-- Dataset extract follows --

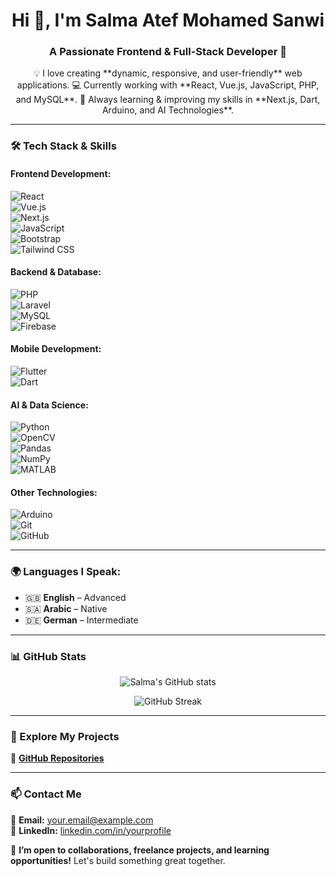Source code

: <h1 align="center">Hi 👋, I'm Salma Atef Mohamed Sanwi</h1>  
<h3 align="center">A Passionate Frontend & Full-Stack Developer 🚀</h3>  

<p align="center">
💡 I love creating **dynamic, responsive, and user-friendly** web applications.  
💻 Currently working with **React, Vue.js, JavaScript, PHP, and MySQL**.  
🚀 Always learning & improving my skills in **Next.js, Dart, Arduino, and AI Technologies**.  
</p>  

---

### **🛠️ Tech Stack & Skills**  
#### **Frontend Development:**  
![React](https://img.shields.io/badge/React-61DAFB?style=for-the-badge&logo=react&logoColor=black)  
![Vue.js](https://img.shields.io/badge/Vue.js-4FC08D?style=for-the-badge&logo=vue.js&logoColor=white)  
![Next.js](https://img.shields.io/badge/Next.js-000000?style=for-the-badge&logo=next.js&logoColor=white)  
![JavaScript](https://img.shields.io/badge/JavaScript-F7DF1E?style=for-the-badge&logo=javascript&logoColor=black)  
![Bootstrap](https://img.shields.io/badge/Bootstrap-7952B3?style=for-the-badge&logo=bootstrap&logoColor=white)  
![Tailwind CSS](https://img.shields.io/badge/Tailwind%20CSS-38B2AC?style=for-the-badge&logo=tailwind-css&logoColor=white)  

#### **Backend & Database:**  
![PHP](https://img.shields.io/badge/PHP-777BB4?style=for-the-badge&logo=php&logoColor=white)  
![Laravel](https://img.shields.io/badge/Laravel-FF2D20?style=for-the-badge&logo=laravel&logoColor=white)  
![MySQL](https://img.shields.io/badge/MySQL-4479A1?style=for-the-badge&logo=mysql&logoColor=white)  
![Firebase](https://img.shields.io/badge/Firebase-FFCA28?style=for-the-badge&logo=firebase&logoColor=black)  

#### **Mobile Development:**  
![Flutter](https://img.shields.io/badge/Flutter-02569B?style=for-the-badge&logo=flutter&logoColor=white)  
![Dart](https://img.shields.io/badge/Dart-0175C2?style=for-the-badge&logo=dart&logoColor=white)  

#### **AI & Data Science:**  
![Python](https://img.shields.io/badge/Python-3776AB?style=for-the-badge&logo=python&logoColor=white)  
![OpenCV](https://img.shields.io/badge/OpenCV-5C3EE8?style=for-the-badge&logo=opencv&logoColor=white)  
![Pandas](https://img.shields.io/badge/Pandas-150458?style=for-the-badge&logo=pandas&logoColor=white)  
![NumPy](https://img.shields.io/badge/NumPy-013243?style=for-the-badge&logo=numpy&logoColor=white)  
![MATLAB](https://img.shields.io/badge/MATLAB-0076A8?style=for-the-badge&logo=MathWorks&logoColor=white)  

#### **Other Technologies:**  
![Arduino](https://img.shields.io/badge/Arduino-00979D?style=for-the-badge&logo=arduino&logoColor=white)  
![Git](https://img.shields.io/badge/Git-F05032?style=for-the-badge&logo=git&logoColor=white)  
![GitHub](https://img.shields.io/badge/GitHub-181717?style=for-the-badge&logo=github&logoColor=white)  

---

### **🌍 Languages I Speak:**  
- 🇬🇧 **English** – Advanced  
- 🇸🇦 **Arabic** – Native  
- 🇩🇪 **German** – Intermediate  

---

### **📊 GitHub Stats**  
<p align="center">
  <img src="https://github-readme-stats.vercel.app/api?username=salmasnawi&show_icons=true&theme=tokyonight" alt="Salma's GitHub stats" />
</p>
<p align="center">
  <img src="https://streak-stats.demolab.com?user=salmasnawi&theme=tokyonight&hide_border=true" alt="GitHub Streak" />
</p>

---

### **📂 Explore My Projects**  
🔗 **[GitHub Repositories](https://github.com/salmasnawi?tab=repositories)**  

---

### **📫 Contact Me**  
📧 **Email:** your.email@example.com  
💼 **LinkedIn:** [linkedin.com/in/yourprofile](https://linkedin.com/in/yourprofile)  

🚀 **I’m open to collaborations, freelance projects, and learning opportunities!** Let's build something great together.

-- Dataset extract concluded --

Activity – Line by line, print the records above exactly, skipping each picture.

Solution for this exercise –
Source code

: <h1 align="center">Hi 👋, I'm Salma Atef Mohamed Sanwi</h1>  
<h3 align="center">A Passionate Frontend & Full-Stack Developer 🚀</h3>  

<p align="center">
💡 I love creating **dynamic, responsive, and user-friendly** web applications.  
💻 Currently working with **React, Vue.js, JavaScript, PHP, and MySQL**.  
🚀 Always learning & improving my skills in **Next.js, Dart, Arduino, and AI Technologies**.  
</p>  

---

### **🛠️ Tech Stack & Skills**  
#### **Frontend Development:**  
![React](https://img.shields.io/badge/React-61DAFB?style=for-the-badge&logo=react&logoColor=black)  
![Vue.js](https://img.shields.io/badge/Vue.js-4FC08D?style=for-the-badge&logo=vue.js&logoColor=white)  
![Next.js](https://img.shields.io/badge/Next.js-000000?style=for-the-badge&logo=next.js&logoColor=white)  
![JavaScript](https://img.shields.io/badge/JavaScript-F7DF1E?style=for-the-badge&logo=javascript&logoColor=black)  
![Bootstrap](https://img.shields.io/badge/Bootstrap-7952B3?style=for-the-badge&logo=bootstrap&logoColor=white)  
![Tailwind CSS](https://img.shields.io/badge/Tailwind%20CSS-38B2AC?style=for-the-badge&logo=tailwind-css&logoColor=white)  

#### **Backend & Database:**  
![PHP](https://img.shields.io/badge/PHP-777BB4?style=for-the-badge&logo=php&logoColor=white)  
![Laravel](https://img.shields.io/badge/Laravel-FF2D20?style=for-the-badge&logo=laravel&logoColor=white)  
![MySQL](https://img.shields.io/badge/MySQL-4479A1?style=for-the-badge&logo=mysql&logoColor=white)  
![Firebase](https://img.shields.io/badge/Firebase-FFCA28?style=for-the-badge&logo=firebase&logoColor=black)  

#### **Mobile Development:**  
![Flutter](https://img.shields.io/badge/Flutter-02569B?style=for-the-badge&logo=flutter&logoColor=white)  
![Dart](https://img.shields.io/badge/Dart-0175C2?style=for-the-badge&logo=dart&logoColor=white)  

#### **AI & Data Science:**  
![Python](https://img.shields.io/badge/Python-3776AB?style=for-the-badge&logo=python&logoColor=white)  
![OpenCV](https://img.shields.io/badge/OpenCV-5C3EE8?style=for-the-badge&logo=opencv&logoColor=white)  
![Pandas](https://img.shields.io/badge/Pandas-150458?style=for-the-badge&logo=pandas&logoColor=white)  
![NumPy](https://img.shields.io/badge/NumPy-013243?style=for-the-badge&logo=numpy&logoColor=white)  
![MATLAB](https://img.shields.io/badge/MATLAB-0076A8?style=for-the-badge&logo=MathWorks&logoColor=white)  

#### **Other Technologies:**  
![Arduino](https://img.shields.io/badge/Arduino-00979D?style=for-the-badge&logo=arduino&logoColor=white)  
![Git](https://img.shields.io/badge/Git-F05032?style=for-the-badge&logo=git&logoColor=white)  
![GitHub](https://img.shields.io/badge/GitHub-181717?style=for-the-badge&logo=github&logoColor=white)  

---

### **🌍 Languages I Speak:**  
- 🇬🇧 **English** – Advanced  
- 🇸🇦 **Arabic** – Native  
- 🇩🇪 **German** – Intermediate  

---

### **📊 GitHub Stats**  
<p align="center">
  <img src="https://github-readme-stats.vercel.app/api?username=salmasnawi&show_icons=true&theme=tokyonight" alt="Salma's GitHub stats" />
</p>
<p align="center">
  <img src="https://streak-stats.demolab.com?user=salmasnawi&theme=tokyonight&hide_border=true" alt="GitHub Streak" />
</p>

---

### **📂 Explore My Projects**  
🔗 **[GitHub Repositories](https://github.com/salmasnawi?tab=repositories)**  

---

### **📫 Contact Me**  
📧 **Email:** your.email@example.com  
💼 **LinkedIn:** [linkedin.com/in/yourprofile](https://linkedin.com/in/yourprofile)  

🚀 **I’m open to collaborations, freelance projects, and learning opportunities!** Let's build something great together.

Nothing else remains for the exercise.